Segment Start: MATERIALS PROVIDED

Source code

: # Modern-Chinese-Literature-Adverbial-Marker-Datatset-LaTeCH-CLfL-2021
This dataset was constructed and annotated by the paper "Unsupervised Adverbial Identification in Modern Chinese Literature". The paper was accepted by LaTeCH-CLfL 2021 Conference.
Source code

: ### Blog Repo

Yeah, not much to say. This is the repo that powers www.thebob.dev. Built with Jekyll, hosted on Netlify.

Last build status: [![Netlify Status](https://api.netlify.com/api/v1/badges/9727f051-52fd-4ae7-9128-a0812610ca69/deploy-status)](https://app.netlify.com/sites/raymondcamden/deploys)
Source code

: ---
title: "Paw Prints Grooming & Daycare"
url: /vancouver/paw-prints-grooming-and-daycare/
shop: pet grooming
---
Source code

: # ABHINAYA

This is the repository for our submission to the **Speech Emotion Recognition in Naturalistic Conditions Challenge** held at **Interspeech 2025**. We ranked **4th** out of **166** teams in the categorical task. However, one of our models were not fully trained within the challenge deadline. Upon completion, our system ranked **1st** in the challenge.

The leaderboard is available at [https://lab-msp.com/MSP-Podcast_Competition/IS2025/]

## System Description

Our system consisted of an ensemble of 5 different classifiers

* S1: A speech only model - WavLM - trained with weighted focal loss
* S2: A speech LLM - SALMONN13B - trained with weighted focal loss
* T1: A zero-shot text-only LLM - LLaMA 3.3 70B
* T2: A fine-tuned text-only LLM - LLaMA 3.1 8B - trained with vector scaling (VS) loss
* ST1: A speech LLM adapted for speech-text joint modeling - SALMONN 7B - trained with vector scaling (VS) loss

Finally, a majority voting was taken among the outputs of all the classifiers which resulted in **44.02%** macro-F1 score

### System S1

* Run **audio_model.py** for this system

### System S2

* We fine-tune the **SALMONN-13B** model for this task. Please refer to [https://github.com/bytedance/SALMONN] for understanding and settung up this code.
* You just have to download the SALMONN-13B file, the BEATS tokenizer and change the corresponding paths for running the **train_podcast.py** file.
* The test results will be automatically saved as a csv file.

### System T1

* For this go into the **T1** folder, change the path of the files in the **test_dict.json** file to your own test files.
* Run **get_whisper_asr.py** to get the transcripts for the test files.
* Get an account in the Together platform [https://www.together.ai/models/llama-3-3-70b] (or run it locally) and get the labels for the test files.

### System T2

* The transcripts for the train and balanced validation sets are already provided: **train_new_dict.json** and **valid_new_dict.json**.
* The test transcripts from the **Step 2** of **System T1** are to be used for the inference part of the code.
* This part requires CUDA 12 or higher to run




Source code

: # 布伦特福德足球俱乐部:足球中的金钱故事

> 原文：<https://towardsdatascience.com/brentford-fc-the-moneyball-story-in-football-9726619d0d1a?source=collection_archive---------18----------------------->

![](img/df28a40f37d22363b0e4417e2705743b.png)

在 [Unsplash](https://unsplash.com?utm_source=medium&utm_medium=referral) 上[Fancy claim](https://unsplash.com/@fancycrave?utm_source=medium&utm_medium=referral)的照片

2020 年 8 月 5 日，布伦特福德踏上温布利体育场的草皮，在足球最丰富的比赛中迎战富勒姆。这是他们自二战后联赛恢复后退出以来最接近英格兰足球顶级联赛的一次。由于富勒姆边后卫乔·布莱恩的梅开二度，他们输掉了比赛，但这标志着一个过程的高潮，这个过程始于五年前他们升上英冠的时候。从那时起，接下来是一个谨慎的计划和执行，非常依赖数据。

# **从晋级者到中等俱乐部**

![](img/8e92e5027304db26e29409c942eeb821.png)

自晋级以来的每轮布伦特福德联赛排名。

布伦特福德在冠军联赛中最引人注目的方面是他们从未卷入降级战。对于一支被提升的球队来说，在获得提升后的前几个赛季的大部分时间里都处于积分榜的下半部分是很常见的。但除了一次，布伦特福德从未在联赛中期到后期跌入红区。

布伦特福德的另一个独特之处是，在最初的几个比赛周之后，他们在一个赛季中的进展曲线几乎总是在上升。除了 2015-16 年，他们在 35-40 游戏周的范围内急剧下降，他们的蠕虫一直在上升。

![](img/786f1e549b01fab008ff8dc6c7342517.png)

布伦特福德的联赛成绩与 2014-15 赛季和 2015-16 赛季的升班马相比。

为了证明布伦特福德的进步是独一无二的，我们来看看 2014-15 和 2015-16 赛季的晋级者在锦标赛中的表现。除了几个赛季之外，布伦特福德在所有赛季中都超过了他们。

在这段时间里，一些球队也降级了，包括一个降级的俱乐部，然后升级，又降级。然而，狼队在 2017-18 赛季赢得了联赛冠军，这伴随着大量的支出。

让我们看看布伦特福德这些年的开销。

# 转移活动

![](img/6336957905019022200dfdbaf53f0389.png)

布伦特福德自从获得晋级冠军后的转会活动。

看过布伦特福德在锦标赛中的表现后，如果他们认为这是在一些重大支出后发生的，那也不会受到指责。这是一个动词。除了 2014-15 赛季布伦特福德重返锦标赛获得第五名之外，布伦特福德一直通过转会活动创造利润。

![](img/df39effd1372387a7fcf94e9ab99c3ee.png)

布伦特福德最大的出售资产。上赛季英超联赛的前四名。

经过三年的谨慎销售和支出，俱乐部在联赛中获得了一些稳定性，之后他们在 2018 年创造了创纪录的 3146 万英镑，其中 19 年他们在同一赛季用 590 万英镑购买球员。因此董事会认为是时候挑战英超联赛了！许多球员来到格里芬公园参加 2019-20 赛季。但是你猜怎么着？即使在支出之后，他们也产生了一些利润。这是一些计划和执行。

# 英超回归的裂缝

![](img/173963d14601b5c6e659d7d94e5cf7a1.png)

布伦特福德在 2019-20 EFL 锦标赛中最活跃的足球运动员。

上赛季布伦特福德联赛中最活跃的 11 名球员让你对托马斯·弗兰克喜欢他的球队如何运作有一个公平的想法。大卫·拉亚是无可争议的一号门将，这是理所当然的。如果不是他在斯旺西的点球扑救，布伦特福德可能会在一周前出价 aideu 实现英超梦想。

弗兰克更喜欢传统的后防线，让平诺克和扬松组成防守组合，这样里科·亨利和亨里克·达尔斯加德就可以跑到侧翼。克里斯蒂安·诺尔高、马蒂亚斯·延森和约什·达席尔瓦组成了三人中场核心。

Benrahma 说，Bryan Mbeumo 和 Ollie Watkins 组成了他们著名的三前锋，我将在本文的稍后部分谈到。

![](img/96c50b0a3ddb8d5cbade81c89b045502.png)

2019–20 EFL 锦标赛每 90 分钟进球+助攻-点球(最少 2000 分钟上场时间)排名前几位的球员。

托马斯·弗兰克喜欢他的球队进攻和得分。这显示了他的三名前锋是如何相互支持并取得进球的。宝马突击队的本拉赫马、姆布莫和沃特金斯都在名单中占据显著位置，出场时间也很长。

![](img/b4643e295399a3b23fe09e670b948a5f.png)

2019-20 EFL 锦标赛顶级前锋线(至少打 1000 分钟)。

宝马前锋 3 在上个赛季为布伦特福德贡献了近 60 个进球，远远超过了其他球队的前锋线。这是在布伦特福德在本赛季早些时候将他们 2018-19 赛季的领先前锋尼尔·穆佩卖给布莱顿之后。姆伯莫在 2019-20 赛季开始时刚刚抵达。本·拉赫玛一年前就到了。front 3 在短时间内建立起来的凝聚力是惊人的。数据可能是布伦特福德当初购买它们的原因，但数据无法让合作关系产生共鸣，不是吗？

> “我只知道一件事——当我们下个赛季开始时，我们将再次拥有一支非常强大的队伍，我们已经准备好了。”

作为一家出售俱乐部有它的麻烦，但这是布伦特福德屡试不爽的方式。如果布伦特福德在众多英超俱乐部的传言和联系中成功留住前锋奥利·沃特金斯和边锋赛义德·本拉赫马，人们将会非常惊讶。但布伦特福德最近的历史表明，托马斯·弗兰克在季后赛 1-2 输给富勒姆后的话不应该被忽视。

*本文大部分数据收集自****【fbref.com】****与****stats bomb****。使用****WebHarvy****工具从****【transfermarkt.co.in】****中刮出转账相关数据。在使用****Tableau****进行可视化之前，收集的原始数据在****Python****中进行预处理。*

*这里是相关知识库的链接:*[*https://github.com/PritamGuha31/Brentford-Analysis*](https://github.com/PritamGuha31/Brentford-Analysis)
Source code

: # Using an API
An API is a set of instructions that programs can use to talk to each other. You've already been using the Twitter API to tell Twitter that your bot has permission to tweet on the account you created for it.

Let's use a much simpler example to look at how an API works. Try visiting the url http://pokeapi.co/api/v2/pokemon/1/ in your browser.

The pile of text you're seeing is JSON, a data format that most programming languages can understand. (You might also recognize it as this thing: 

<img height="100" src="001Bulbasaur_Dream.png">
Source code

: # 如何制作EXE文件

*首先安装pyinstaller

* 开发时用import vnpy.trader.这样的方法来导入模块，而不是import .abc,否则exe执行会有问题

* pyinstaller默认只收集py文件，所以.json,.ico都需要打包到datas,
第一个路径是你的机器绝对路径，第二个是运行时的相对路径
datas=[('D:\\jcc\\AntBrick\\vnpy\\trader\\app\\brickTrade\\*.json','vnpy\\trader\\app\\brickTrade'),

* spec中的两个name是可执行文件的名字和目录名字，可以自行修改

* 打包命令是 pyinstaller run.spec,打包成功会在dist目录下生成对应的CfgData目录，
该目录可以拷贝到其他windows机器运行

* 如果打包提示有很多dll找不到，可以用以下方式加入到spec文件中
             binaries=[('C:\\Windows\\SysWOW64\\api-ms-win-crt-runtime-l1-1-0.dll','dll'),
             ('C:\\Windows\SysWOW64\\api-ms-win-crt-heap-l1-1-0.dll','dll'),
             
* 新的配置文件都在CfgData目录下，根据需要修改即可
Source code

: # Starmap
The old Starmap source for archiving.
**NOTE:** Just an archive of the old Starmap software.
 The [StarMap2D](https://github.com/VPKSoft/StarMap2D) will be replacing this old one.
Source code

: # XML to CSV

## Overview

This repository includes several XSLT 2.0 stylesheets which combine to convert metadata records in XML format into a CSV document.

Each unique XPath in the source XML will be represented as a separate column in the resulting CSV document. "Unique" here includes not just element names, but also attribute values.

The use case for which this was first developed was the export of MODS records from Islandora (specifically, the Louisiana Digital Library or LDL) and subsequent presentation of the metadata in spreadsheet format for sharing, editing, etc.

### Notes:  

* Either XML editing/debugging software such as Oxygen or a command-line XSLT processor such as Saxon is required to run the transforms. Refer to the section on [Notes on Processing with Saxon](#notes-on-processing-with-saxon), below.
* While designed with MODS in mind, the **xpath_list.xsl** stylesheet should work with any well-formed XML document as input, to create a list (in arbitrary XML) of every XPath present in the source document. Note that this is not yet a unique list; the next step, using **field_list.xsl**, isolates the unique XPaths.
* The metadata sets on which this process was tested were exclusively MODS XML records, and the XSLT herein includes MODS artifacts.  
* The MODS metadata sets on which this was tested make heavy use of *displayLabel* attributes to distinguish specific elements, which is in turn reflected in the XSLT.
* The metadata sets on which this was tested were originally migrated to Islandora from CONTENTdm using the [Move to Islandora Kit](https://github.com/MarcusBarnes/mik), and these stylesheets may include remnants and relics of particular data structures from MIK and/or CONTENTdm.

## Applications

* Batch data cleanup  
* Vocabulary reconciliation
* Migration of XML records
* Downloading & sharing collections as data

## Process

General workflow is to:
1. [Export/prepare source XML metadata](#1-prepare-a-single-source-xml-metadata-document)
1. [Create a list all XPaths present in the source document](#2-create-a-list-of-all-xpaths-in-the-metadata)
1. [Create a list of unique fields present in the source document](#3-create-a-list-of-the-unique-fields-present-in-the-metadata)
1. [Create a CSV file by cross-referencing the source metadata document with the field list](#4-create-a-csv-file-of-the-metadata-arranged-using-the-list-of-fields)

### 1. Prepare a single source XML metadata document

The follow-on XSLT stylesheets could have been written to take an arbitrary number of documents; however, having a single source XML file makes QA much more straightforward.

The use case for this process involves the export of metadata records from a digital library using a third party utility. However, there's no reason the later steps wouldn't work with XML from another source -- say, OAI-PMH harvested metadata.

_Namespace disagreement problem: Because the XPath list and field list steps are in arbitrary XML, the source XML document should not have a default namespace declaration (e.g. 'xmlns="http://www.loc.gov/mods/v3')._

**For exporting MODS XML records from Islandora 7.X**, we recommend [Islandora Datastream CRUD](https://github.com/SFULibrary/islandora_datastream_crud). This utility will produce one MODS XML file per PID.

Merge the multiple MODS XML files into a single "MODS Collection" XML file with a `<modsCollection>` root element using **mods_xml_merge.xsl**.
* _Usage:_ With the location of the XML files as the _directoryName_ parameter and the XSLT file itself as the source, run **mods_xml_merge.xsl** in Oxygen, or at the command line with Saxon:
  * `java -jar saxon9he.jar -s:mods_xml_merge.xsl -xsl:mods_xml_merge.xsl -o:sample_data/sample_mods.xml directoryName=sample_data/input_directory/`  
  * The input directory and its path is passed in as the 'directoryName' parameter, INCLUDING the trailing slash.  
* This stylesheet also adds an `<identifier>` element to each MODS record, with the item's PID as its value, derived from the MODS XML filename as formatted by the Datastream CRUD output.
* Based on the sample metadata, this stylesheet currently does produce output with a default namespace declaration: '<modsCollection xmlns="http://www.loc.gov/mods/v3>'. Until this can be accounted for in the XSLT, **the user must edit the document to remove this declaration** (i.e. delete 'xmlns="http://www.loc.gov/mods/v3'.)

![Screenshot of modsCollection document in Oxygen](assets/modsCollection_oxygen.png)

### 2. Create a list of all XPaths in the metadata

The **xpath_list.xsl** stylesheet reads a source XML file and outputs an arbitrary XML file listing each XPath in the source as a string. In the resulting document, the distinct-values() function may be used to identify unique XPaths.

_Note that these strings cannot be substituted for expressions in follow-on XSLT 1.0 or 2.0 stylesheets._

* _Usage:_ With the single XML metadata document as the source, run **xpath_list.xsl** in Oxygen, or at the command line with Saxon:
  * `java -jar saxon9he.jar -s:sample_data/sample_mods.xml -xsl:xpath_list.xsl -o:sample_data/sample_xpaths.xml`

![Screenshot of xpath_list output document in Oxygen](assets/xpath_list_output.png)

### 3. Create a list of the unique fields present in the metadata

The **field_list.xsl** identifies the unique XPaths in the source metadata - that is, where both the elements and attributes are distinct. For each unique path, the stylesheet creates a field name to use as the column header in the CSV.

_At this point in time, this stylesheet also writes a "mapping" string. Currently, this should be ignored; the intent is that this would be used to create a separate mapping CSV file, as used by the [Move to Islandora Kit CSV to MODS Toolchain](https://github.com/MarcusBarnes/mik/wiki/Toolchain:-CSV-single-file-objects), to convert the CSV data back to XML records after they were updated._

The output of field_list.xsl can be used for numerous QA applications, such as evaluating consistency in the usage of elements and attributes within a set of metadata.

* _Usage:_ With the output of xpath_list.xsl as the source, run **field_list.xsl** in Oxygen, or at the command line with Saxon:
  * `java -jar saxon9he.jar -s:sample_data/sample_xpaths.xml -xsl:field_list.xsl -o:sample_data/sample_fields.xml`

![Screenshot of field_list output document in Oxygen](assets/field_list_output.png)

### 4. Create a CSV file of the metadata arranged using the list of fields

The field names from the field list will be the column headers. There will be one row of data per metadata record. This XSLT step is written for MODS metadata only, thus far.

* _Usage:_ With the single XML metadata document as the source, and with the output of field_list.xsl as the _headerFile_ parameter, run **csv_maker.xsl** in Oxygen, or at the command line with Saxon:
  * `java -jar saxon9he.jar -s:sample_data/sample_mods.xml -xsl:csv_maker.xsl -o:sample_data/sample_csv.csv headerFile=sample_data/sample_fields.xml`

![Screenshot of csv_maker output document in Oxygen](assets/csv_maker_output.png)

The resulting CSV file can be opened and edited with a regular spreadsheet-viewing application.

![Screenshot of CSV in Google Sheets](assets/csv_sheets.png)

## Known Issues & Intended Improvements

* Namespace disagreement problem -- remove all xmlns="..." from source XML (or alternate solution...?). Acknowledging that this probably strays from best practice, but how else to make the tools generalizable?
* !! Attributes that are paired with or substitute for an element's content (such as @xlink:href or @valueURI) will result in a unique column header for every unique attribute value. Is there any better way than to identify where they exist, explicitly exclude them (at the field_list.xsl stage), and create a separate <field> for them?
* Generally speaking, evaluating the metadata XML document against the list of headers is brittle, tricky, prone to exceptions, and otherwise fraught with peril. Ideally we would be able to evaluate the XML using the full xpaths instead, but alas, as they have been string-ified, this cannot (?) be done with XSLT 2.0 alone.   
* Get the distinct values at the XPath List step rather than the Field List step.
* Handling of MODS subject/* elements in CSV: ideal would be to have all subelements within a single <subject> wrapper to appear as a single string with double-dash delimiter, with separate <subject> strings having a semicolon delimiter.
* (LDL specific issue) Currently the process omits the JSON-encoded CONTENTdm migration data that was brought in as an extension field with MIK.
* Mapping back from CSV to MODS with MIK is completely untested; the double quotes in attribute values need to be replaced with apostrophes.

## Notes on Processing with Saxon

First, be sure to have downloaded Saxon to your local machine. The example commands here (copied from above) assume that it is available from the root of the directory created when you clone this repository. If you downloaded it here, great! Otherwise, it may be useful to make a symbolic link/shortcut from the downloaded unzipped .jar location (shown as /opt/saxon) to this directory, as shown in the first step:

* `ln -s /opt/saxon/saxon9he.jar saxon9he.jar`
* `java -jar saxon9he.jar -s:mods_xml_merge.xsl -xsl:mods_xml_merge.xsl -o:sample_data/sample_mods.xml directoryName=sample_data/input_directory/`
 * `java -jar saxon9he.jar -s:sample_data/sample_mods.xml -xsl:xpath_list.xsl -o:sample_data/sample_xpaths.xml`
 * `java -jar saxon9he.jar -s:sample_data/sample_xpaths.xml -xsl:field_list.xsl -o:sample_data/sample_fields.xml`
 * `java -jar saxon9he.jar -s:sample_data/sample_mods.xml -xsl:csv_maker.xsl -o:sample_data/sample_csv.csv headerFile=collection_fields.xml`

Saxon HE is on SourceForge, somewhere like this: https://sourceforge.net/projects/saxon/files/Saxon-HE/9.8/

Segment End: MATERIALS PROVIDED

## WORK ORDER
Each line above that contains the word "written" must be copied.

## EXPECTED ANSWER
The follow-on XSLT stylesheets could have been written to take an arbitrary number of documents; however, having a single source XML file makes QA much more straightforward.
The field names from the field list will be the column headers. There will be one row of data per metadata record. This XSLT step is written for MODS metadata only, thus far.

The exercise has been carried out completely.